Jobless Claims dropped a bigger than expected 29K last week to 343K. The four-week average, which smooths out the week-to-week volatility, dropped by 27K to 381.5K. The Jobless Claims numbers have shaken off the Sandy effects and have now gone below pre-Sandy levels (it was in the 360K vicinity before the storm).

This level of claims data, if sustained over the coming weeks, will be indicative of a notable positive momentum in the labor market. Hard to tell at this stage how sustainable this trend will turn out to be, but it nevertheless shows that the persistent downtrend in corporate capital spending has not carried into hiring decisions.

The Retail Sales data this morning came in weaker than expected on the 'headline,' but the growth number excluding gasoline and automobile came in better than expected. The notable gains (in the ex-gasoline/auto category) were for non-store retailers, which primarily includes online merchants.

This confirms the positive secular movement of consumer spending dollars to the web that online-only merchants like Amazon (AMZN - Free Report) has been cashing.
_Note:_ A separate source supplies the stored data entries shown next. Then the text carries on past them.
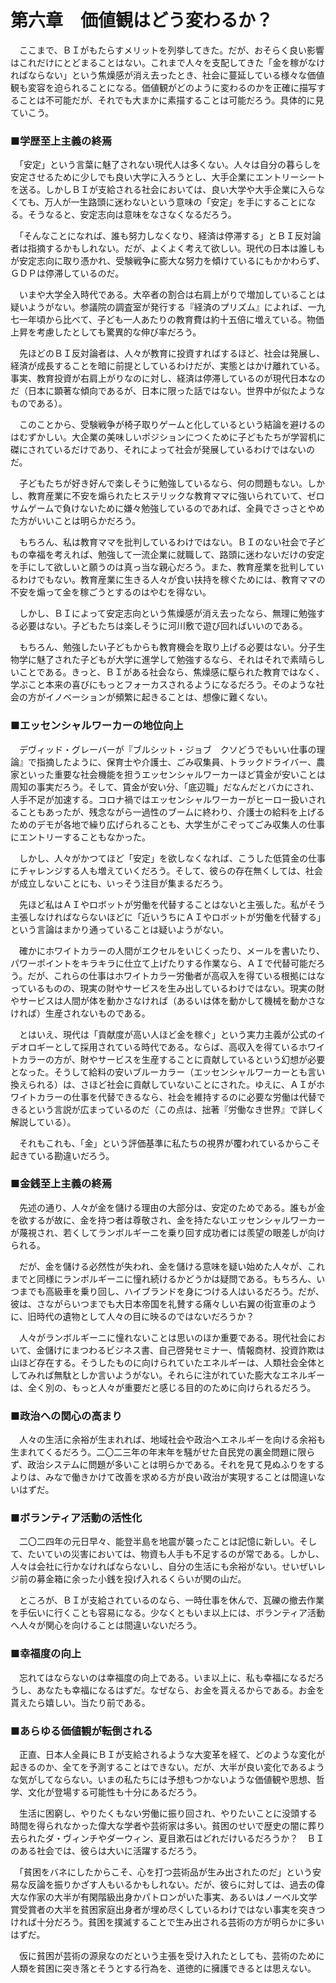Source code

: # 第六章　価値観はどう変わるか？

　ここまで、ＢＩがもたらすメリットを列挙してきた。だが、おそらく良い影響はこれだけにとどまることはない。これまで人々を支配してきた「金を稼がなければならない」という焦燥感が消え去ったとき、社会に蔓延している様々な価値観も変容を迫られることになる。価値観がどのように変わるのかを正確に描写することは不可能だが、それでも大まかに素描することは可能だろう。具体的に見ていこう。

### ■学歴至上主義の終焉
　「安定」という言葉に魅了されない現代人は多くない。人々は自分の暮らしを安定させるために少しでも良い大学に入ろうとし、大手企業にエントリーシートを送る。しかしＢＩが支給される社会においては、良い大学や大手企業に入らなくても、万人が一生路頭に迷わないという意味の「安定」を手にすることになる。そうなると、安定志向は意味をなさなくなるだろう。

　「そんなことになれば、誰も努力しなくなり、経済は停滞する」とＢＩ反対論者は指摘するかもしれない。だが、よくよく考えて欲しい。現代の日本は誰しもが安定志向に取り憑かれ、受験戦争に膨大な努力を傾けているにもかかわらず、ＧＤＰは停滞しているのだ。

　いまや大学全入時代である。大卒者の割合は右肩上がりで増加していることは疑いようがない。参議院の調査室が発行する『経済のプリズム』によれば、一九七一年頃から比べて、子ども一人あたりの教育費は約十五倍に増えている。物価上昇を考慮したとしても驚異的な伸び率だろう。

　先ほどのＢＩ反対論者は、人々が教育に投資すればするほど、社会は発展し、経済が成長することを暗に前提としているわけだが、実態とはかけ離れている。事実、教育投資が右肩上がりなのに対し、経済は停滞しているのが現代日本なのだ（日本に顕著な傾向であるが、日本に限った話ではない。世界中が似たようなものである）。

　このことから、受験戦争が椅子取りゲームと化しているという結論を避けるのはむずかしい。大企業の美味しいポジションにつくために子どもたちが学習机に磔にされているだけであり、それによって社会が発展しているわけではないのだ。

　子どもたちが好き好んで楽しそうに勉強しているなら、何の問題もない。しかし、教育産業に不安を煽られたヒステリックな教育ママに強いられていて、ゼロサムゲームで負けないために嫌々勉強しているのであれば、全員でさっさとやめた方がいいことは明らかだろう。

　もちろん、私は教育ママを批判しているわけではない。ＢＩのない社会で子どもの幸福を考えれば、勉強して一流企業に就職して、路頭に迷わないだけの安定を手にして欲しいと願うのは真っ当な親心だろう。また、教育産業を批判しているわけでもない。教育産業に生きる人々が食い扶持を稼ぐためには、教育ママの不安を煽って金を稼ごうとするのはやむを得ない。

　しかし、ＢＩによって安定志向という焦燥感が消え去ったなら、無理に勉強する必要はない。子どもたちは楽しそうに河川敷で遊び回ればいいのである。

　もちろん、勉強したい子どもからも教育機会を取り上げる必要はない。分子生物学に魅了された子どもが大学に進学して勉強するなら、それはそれで素晴らしいことである。きっと、ＢＩがある社会なら、焦燥感に駆られた教育ではなく、学ぶこと本来の喜びにもっとフォーカスされるようになるだろう。そのような社会の方がイノベーションが頻繁に起きることは、想像に難くない。

### ■エッセンシャルワーカーの地位向上
　デヴィッド・グレーバーが『ブルシット・ジョブ　クソどうでもいい仕事の理論』で指摘したように、保育士や介護士、ごみ収集員、トラックドライバー、農家といった重要な社会機能を担うエッセンシャルワーカーほど賃金が安いことは周知の事実だろう。そして、賃金が安い分、「底辺職」だなんだとバカにされ、人手不足が加速する。コロナ禍ではエッセンシャルワーカーがヒーロー扱いされることもあったが、残念ながら一過性のブームに終わり、介護士の給料を上げるためのデモが各地で繰り広げられることも、大学生がこぞってごみ収集人の仕事にエントリーすることもなかった。

　しかし、人々がかつてほど「安定」を欲しなくなれば、こうした低賃金の仕事にチャレンジする人も増えていくだろう。そして、彼らの存在無くしては、社会が成立しないことにも、いっそう注目が集まるだろう。

　先ほど私はＡＩやロボットが労働を代替することはないと主張した。私がそう主張しなければならないほどに「近いうちにＡＩやロボットが労働を代替する」という言論はまかり通っていることは疑いようがない。

　確かにホワイトカラーの人間がエクセルをいじくったり、メールを書いたり、パワーポイントをキラキラに仕立て上げたりする作業なら、ＡＩで代替可能だろう。だが、これらの仕事はホワイトカラー労働者が高収入を得ている根拠にはなっているものの、現実の財やサービスを生み出しているわけではない。現実の財やサービスは人間が体を動かさなければ（あるいは体を動かして機械を動かさなければ）生産されないものである。

　とはいえ、現代は「貢献度が高い人ほど金を稼ぐ」という実力主義が公式のイデオロギーとして採用されている時代である。ならば、高収入を得ているホワイトカラーの方が、財やサービスを生産することに貢献しているという幻想が必要となった。そうして給料の安いブルーカラー（エッセンシャルワーカーとも言い換えられる）は、さほど社会に貢献していないことにされた。ゆえに、ＡＩがホワイトカラーの仕事を代替できるなら、社会を維持するのに必要な労働は代替できるという言説が広まっているのだ（この点は、拙著『労働なき世界』で詳しく解説している）。

　それもこれも、「金」という評価基準に私たちの視界が覆われているからこそ起きている勘違いだろう。

### ■金銭至上主義の終焉
　先述の通り、人々が金を儲ける理由の大部分は、安定のためである。誰もが金を欲するが故に、金を持つ者は尊敬され、金を持たないエッセンシャルワーカーが蔑視され、若くしてランボルギーニを乗り回す成功者には羨望の眼差しが向けられる。

　だが、金を儲ける必然性が失われ、金を儲ける意味を疑い始めた人々が、これまでと同様にランボルギーニに憧れ続けるかどうかは疑問である。もちろん、いつまでも高級車を乗り回し、ハイブランドを身につける人はいるだろう。だが、彼は、さながらいつまでも大日本帝国を礼賛する痛々しい右翼の街宣車のように、旧時代の遺物として人々の目に映るのではないだろうか？

　人々がランボルギーニに憧れないことは思いのほか重要である。現代社会において、金儲けにまつわるビジネス書、自己啓発セミナー、情報商材、投資詐欺は山ほど存在する。そうしたものに向けられていたエネルギーは、人類社会全体としてみれば無駄としか言いようがない。それらに注がれていた膨大なエネルギーは、全く別の、もっと人々が重要だと感じる目的のために向けられるだろう。

### ■政治への関心の高まり
　人々の生活に余裕が生まれれば、地域社会や政治へエネルギーを向ける余裕も生まれてくるだろう。二〇二三年の年末年を騒がせた自民党の裏金問題に限らず、政治システムに問題が多いことは明らかである。それを見て見ぬふりをするよりは、みなで働きかけて改善を求める方が良い政治が実現することは間違いないはずだ。

### ■ボランティア活動の活性化
　二〇二四年の元日早々、能登半島を地震が襲ったことは記憶に新しい。そして、たいていの災害においては、物資も人手も不足するのが常である。しかし、人々は会社に行かなければならないし、自分の生活にも余裕がない。せいぜいレジ前の募金箱に余った小銭を投げ入れるくらいが関の山だ。

　ところが、ＢＩが支給されているのなら、一時仕事を休んで、瓦礫の撤去作業を手伝いに行くことも容易になる。少なくともいま以上には、ボランティア活動へ人々が関心を向けることは間違いないだろう。

### ■幸福度の向上
　忘れてはならないのは幸福度の向上である。いま以上に、私も幸福になるだろうし、あなたも幸福になるはずだ。なぜなら、お金を貰えるからである。お金を貰えたら嬉しい。当たり前である。

### ■あらゆる価値観が転倒される
　正直、日本人全員にＢＩが支給されるような大変革を経て、どのような変化が起きるのか、全てを予測することはできない。だが、大半が良い変化であるような気がしてならない。いまの私たちには予想もつかないような価値観や思想、哲学、文化が登場する可能性も十分にあるだろう。

　生活に困窮し、やりたくもない労働に振り回され、やりたいことに没頭する時間を得られなかった偉大な学者や芸術家は多い。貧困のせいで歴史の闇に葬り去られたダ・ヴィンチやダーウィン、夏目漱石はどれだけいるだろうか？　ＢＩのある社会では、彼らは大いに活躍するだろう。

　「貧困をバネにしたからこそ、心を打つ芸術品が生み出されたのだ」という安易な反論を振りかざす人もいるかもしれない。だが、彼らに対しては、過去の偉大な作家の大半が有閑階級出身かパトロンがいた事実、あるいはノーベル文学賞受賞者の大半を貧困家庭出身者が埋め尽くしているわけではない事実を突きつければ十分だろう。貧困を撲滅することで生み出される芸術の方が明らかに多いはずだ。

　仮に貧困が芸術の源泉なのだという主張を受け入れたとしても、芸術のために人類を貧困に突き落とそうとする行為を、道徳的に擁護できるとは思えない。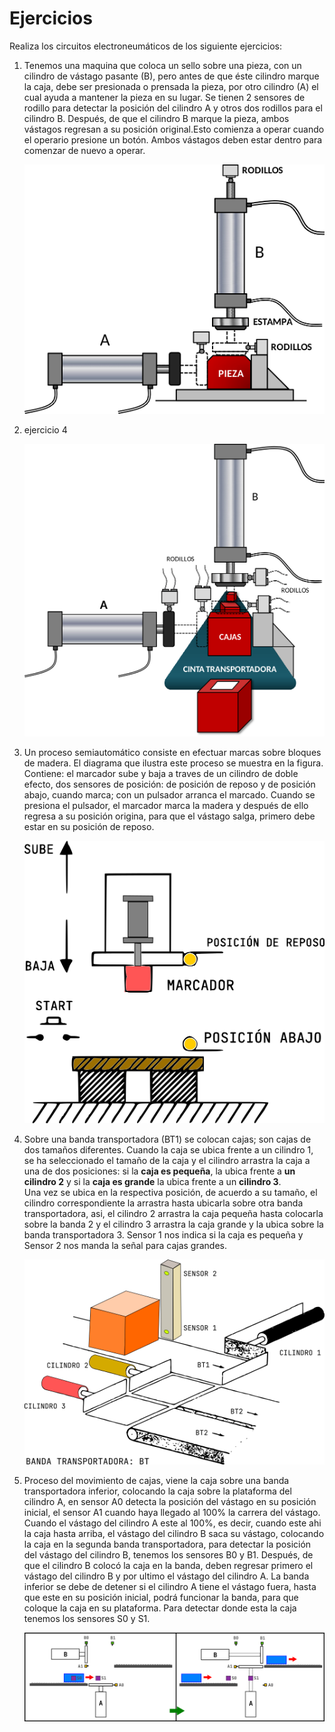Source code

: # Ejercicios

Realiza los circuitos electroneumáticos de los siguiente ejercicios:

1. Tenemos una maquina que coloca un sello sobre una pieza, con un cilindro de vástago pasante (B), pero antes de que éste cilindro marque la caja, debe ser presionada o prensada la pieza, por otro cilindro (A) el cual ayuda a mantener la pieza en su lugar. Se tienen 2 sensores de rodillo para detectar la posición del cilindro A y otros dos rodillos para el cilindro B. Después, de que el cilindro B marque la pieza, ambos vástagos regresan a su posición original.Esto comienza a operar cuando el operario presione un botón. Ambos vástagos deben estar dentro para comenzar de nuevo a operar.

    ![sellador de piezas](imgs/sellador_de_pieza.png)

2. ejercicio 4

    ![etiquetadora](imgs/etiquetadora.png)

3. Un proceso semiautomático consiste en efectuar marcas sobre bloques de madera. El diagrama que ilustra este proceso se muestra en la figura. Contiene: el marcador sube y baja a traves de un cilindro de doble efecto, dos sensores de posición: de posición de reposo y de posición abajo, cuando marca; con un pulsador arranca el marcado.
Cuando se presiona el pulsador, el marcador marca la madera y después de ello regresa a su posición origina, para que el vástago salga, primero debe estar en su posición de reposo.

    ![cajas](./imgs/marcador_de_cajas.png)
    <!-- ![cajas](./imgs/marcador_de_cajas_white.png) -->

4. Sobre una banda transportadora (BT1) se colocan cajas; son cajas de dos tamaños diferentes. Cuando la caja se ubica frente a un cilindro 1, se ha seleccionado el tamaño de la caja y el cilindro arrastra la caja a una de dos posiciones: si la **caja es pequeña**, la ubica frente a **un cilindro 2** y si la **caja es grande** la ubica frente a un **cilindro 3**. <br>Una vez se ubica en la respectiva posición, de acuerdo a su tamaño, el cilindro correspondiente la arrastra hasta ubicarla sobre otra banda transportadora, asi, el cilindro 2 arrastra la caja pequeña hasta colocarla sobre la banda 2 y el cilindro 3 arrastra la caja grande y la ubica sobre la banda transportadora 3. Sensor 1 nos indica si la caja es pequeña y Sensor 2 nos manda la señal para cajas grandes.

    ![3 cilindros](./imgs/banda_3cilindros.png)

2. Proceso del movimiento de cajas, viene la caja sobre una banda transportadora inferior, colocando la caja sobre la plataforma del cilindro A, en sensor A0 detecta la posición del vástago en su posición inicial, el sensor A1 cuando haya llegado al 100% la carrera del vástago. Cuando el vástago del cilindro A este al 100%, es decir, cuando este ahi la caja hasta arriba, el vástago del cilindro B saca su vástago, colocando la caja en la segunda banda transportadora, para detectar la posición del vástago del cilindro B, tenemos los sensores B0 y B1. Después, de que el cilindro B colocó la caja en la banda, deben regresar primero el vástago del cilindro B y por ultimo el vástago del cilindro A. La banda inferior se debe de detener si el cilindro A tiene el vástago fuera, hasta que este en su posición inicial, podrá funcionar la banda, para que coloque la caja en su plataforma. Para detectar donde esta la caja tenemos los sensores S0 y S1.

    ![sube cajas](imgs/sube_caja.png)
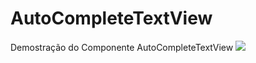 # AutoCompleteTextView
Demostração do Componente AutoCompleteTextView
<img src="https://user-images.githubusercontent.com/6237077/55444100-7ef03f80-558b-11e9-9a81-79d0a820843b.png"> </img>

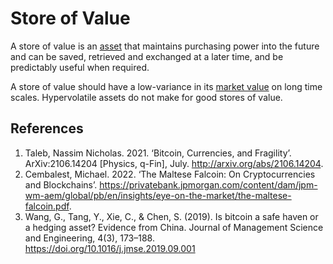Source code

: # Store of Value
A store of value is an [asset](../concepts/assets.md) that maintains purchasing power into the future and can be saved, retrieved and exchanged at a later time, and be predictably useful when required.

A store of value should have a low-variance in its [market value](../concepts/market-value.md) on long time scales. Hypervolatile assets do not make for good stores of value.

## References
1. Taleb, Nassim Nicholas. 2021. ‘Bitcoin, Currencies, and Fragility’. ArXiv:2106.14204 [Physics, q-Fin], July. http://arxiv.org/abs/2106.14204.
1. Cembalest, Michael. 2022. ‘The Maltese Falcoin: On Cryptocurrencies and Blockchains’. https://privatebank.jpmorgan.com/content/dam/jpm-wm-aem/global/pb/en/insights/eye-on-the-market/the-maltese-falcoin.pdf.
1. Wang, G., Tang, Y., Xie, C., & Chen, S. (2019). Is bitcoin a safe haven or a hedging asset? Evidence from China. Journal of Management Science and Engineering, 4(3), 173–188. https://doi.org/10.1016/j.jmse.2019.09.001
In fact, many traditional brick and mortar retailers like Wal-Mart (WMT - Free Report) and Target (TGT - Free Report) have been making concerted online pushes this holiday season.

As such, while overall holiday spending this year appears to be comparable to trends last year, growth on the online front appears to be better than last year. Another positive in this morning's November Retail Sales data is the drop in gasoline sales, primarily a function of lower prices.

There is a lot of economic data this morning, but the 'Fiscal Cliff' issue still remains unresolved. Some have started indicating that the issue may not get resolved before Christmas. To many of us the broad outlines of a deal are right under our noses, but somehow our leaders can't seem to grasp them.